MARTIN: Your jokes don't have a lot of pop culture references in them, and I thought that was kind of interesting. Is that intentional on your part?

: You know, for me, the best stuff is sort of mythical stuff. I mean, that's the best comedy is riffing off of mythical things like cowboys and flying saucers and, you know...

MARTIN: Cavemen.

: Cavemen, there you go. I'm actually not very good at talking about things and also I tend to, like, just go for the little boy's stuff, you know.

MARTIN: Fourteen-year-old boy humor.

: That's probably when people have about their best senses of humor when they're, like, 14 or something, I think. I don't know. Maybe.

MARTIN: Well, we mentioned caveman, and this is another classic "SNL" skit, "Unfrozen Caveman Lawyer."

: Oh, thank you.


MARTIN: Phil Hartman was genius in that role.

: The late, great Phil, yes.

MARTIN: And, Jack, what is your daily writing routine? Do you write every day?

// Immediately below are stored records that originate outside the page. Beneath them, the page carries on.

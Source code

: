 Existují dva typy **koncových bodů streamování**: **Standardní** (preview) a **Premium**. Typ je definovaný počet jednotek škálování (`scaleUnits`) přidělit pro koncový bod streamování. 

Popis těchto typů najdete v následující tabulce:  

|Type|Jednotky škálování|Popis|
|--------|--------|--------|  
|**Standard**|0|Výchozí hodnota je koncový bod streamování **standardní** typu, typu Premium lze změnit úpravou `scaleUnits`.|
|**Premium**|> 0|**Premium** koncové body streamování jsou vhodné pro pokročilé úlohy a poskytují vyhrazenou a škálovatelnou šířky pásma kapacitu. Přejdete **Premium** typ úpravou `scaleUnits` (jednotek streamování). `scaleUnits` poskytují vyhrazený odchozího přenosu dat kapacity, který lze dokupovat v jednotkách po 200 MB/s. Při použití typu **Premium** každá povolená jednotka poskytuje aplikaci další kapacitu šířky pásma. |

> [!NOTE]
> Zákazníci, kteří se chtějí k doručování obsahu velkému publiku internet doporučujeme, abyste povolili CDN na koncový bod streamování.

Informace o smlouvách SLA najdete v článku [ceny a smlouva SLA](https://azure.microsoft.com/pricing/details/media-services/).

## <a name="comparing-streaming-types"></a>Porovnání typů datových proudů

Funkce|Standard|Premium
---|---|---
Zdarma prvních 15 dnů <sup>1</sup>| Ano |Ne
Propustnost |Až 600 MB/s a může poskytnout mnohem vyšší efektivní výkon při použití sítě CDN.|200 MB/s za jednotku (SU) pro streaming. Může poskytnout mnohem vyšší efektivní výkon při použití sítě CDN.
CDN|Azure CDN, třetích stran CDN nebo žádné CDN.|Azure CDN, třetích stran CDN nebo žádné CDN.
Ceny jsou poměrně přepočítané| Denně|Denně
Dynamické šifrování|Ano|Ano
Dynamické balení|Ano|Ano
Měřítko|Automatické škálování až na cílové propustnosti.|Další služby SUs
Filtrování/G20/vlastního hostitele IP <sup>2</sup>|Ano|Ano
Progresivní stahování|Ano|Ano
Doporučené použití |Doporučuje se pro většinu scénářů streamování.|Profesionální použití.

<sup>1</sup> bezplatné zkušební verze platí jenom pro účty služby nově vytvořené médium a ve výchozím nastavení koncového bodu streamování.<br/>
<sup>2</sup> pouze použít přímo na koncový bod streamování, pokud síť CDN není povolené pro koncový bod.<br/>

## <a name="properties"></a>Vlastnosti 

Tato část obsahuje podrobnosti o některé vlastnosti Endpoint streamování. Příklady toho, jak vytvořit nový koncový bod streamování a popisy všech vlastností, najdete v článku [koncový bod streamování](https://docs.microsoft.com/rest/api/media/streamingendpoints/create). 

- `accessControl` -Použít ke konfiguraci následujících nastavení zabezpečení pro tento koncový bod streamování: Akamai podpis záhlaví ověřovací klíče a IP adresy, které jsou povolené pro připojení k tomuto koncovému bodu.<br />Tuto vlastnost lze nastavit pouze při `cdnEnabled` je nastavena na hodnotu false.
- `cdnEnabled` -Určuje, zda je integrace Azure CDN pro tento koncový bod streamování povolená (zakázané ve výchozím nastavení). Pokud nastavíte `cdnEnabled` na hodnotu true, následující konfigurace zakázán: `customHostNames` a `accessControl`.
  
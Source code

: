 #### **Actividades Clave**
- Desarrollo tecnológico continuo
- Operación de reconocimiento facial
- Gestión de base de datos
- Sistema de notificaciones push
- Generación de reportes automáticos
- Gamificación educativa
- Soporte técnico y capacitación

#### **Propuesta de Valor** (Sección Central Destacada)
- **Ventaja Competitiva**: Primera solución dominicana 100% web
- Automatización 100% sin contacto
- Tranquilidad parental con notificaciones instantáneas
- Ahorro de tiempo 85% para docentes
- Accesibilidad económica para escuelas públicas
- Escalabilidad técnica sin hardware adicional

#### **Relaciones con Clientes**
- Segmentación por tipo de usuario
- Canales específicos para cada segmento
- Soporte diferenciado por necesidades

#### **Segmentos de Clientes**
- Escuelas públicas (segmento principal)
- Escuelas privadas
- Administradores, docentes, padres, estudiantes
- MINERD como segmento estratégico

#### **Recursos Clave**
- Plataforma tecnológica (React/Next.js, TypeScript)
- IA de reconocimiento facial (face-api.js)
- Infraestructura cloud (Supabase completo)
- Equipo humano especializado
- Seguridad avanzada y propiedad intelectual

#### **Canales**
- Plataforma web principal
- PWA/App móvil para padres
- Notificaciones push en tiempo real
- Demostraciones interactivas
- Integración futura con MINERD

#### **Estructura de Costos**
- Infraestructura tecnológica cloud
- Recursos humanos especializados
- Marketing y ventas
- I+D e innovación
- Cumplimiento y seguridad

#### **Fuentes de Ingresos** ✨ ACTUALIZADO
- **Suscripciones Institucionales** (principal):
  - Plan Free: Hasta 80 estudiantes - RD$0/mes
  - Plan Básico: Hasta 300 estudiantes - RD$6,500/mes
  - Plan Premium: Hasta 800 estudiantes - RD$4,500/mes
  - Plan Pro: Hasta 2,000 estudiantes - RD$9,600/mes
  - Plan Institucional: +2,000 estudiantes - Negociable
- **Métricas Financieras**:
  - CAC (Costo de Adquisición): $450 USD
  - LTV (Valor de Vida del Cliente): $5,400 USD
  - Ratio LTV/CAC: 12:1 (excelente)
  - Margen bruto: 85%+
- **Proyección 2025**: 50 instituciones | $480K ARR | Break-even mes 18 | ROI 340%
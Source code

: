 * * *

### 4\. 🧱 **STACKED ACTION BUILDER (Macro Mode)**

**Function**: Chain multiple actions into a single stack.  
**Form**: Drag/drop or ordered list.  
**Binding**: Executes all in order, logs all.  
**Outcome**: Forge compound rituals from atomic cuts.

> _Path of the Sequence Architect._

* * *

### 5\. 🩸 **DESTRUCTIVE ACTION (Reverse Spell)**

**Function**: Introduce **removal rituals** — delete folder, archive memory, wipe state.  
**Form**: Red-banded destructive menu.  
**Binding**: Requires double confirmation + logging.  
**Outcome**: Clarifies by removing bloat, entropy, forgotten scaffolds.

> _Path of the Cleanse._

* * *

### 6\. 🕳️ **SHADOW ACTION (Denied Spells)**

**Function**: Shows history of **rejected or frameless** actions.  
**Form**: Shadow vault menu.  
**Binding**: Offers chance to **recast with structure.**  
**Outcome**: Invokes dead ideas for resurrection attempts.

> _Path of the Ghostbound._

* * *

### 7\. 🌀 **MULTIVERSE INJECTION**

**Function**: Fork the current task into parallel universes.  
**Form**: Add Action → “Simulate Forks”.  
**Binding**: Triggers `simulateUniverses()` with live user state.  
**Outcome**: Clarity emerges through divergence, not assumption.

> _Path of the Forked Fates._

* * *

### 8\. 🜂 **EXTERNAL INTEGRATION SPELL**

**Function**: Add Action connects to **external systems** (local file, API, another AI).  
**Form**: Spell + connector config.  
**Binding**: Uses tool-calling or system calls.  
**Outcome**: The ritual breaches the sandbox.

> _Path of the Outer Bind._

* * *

: I still use a technique that I used in writing "Deep Thoughts," which is just laying on the floor and throwing a football or a rubber ball or something against the ceiling over and over again. You know, and for some innate reason, that seems to kind of makes your mind drift or something, you know. I'm actually writing some more deep thoughts I hope to put out some time or another, yeah, after a long hiatus. And...

MARTIN: Well, they'd better be really deep after that one.


: I know.

MARTIN: There's no pressure.

: There should be indecipherable or something. I don't know.